Data provided START
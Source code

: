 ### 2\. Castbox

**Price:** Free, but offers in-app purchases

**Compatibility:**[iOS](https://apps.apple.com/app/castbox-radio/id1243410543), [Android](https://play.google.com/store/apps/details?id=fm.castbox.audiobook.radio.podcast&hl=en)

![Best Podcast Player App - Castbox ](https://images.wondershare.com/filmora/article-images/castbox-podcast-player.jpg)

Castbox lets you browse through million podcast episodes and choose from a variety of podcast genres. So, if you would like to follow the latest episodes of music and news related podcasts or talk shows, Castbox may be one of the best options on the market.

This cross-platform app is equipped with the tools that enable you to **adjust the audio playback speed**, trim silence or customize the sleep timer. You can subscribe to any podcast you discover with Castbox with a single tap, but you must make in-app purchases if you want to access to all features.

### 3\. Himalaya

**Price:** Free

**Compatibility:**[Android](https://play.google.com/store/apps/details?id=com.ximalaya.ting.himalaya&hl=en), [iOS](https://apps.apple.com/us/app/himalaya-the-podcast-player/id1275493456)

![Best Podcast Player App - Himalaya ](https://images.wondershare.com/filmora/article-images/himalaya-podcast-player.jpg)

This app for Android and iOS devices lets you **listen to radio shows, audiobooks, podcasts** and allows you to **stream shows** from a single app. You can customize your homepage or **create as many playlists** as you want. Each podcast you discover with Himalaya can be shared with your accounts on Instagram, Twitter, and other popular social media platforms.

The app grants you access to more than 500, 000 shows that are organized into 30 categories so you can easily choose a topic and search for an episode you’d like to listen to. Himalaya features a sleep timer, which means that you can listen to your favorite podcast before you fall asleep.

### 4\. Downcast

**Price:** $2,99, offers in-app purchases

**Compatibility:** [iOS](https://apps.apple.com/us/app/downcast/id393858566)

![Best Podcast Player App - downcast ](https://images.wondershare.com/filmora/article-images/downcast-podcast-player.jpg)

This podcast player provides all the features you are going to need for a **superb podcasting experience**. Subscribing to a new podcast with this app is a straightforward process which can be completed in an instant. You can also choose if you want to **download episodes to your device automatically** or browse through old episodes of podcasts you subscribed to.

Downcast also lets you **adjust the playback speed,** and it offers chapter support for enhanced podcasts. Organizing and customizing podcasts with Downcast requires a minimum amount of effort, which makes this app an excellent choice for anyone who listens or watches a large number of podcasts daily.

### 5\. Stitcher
Data provided END
● Directions for this task:
Go through the records and copy all of them exactly.

● Your solution:
Source code

: ### 2\. Castbox

**Price:** Free, but offers in-app purchases

**Compatibility:**[iOS](https://apps.apple.com/app/castbox-radio/id1243410543), [Android](https://play.google.com/store/apps/details?id=fm.castbox.audiobook.radio.podcast&hl=en)

![Best Podcast Player App - Castbox ](https://images.wondershare.com/filmora/article-images/castbox-podcast-player.jpg)

Castbox lets you browse through million podcast episodes and choose from a variety of podcast genres. So, if you would like to follow the latest episodes of music and news related podcasts or talk shows, Castbox may be one of the best options on the market.

This cross-platform app is equipped with the tools that enable you to **adjust the audio playback speed**, trim silence or customize the sleep timer. You can subscribe to any podcast you discover with Castbox with a single tap, but you must make in-app purchases if you want to access to all features.

### 3\. Himalaya

**Price:** Free

**Compatibility:**[Android](https://play.google.com/store/apps/details?id=com.ximalaya.ting.himalaya&hl=en), [iOS](https://apps.apple.com/us/app/himalaya-the-podcast-player/id1275493456)

![Best Podcast Player App - Himalaya ](https://images.wondershare.com/filmora/article-images/himalaya-podcast-player.jpg)

This app for Android and iOS devices lets you **listen to radio shows, audiobooks, podcasts** and allows you to **stream shows** from a single app. You can customize your homepage or **create as many playlists** as you want. Each podcast you discover with Himalaya can be shared with your accounts on Instagram, Twitter, and other popular social media platforms.

The app grants you access to more than 500, 000 shows that are organized into 30 categories so you can easily choose a topic and search for an episode you’d like to listen to. Himalaya features a sleep timer, which means that you can listen to your favorite podcast before you fall asleep.

### 4\. Downcast

**Price:** $2,99, offers in-app purchases

**Compatibility:** [iOS](https://apps.apple.com/us/app/downcast/id393858566)

![Best Podcast Player App - downcast ](https://images.wondershare.com/filmora/article-images/downcast-podcast-player.jpg)

This podcast player provides all the features you are going to need for a **superb podcasting experience**. Subscribing to a new podcast with this app is a straightforward process which can be completed in an instant. You can also choose if you want to **download episodes to your device automatically** or browse through old episodes of podcasts you subscribed to.

Downcast also lets you **adjust the playback speed,** and it offers chapter support for enhanced podcasts. Organizing and customizing podcasts with Downcast requires a minimum amount of effort, which makes this app an excellent choice for anyone who listens or watches a large number of podcasts daily.

### 5\. Stitcher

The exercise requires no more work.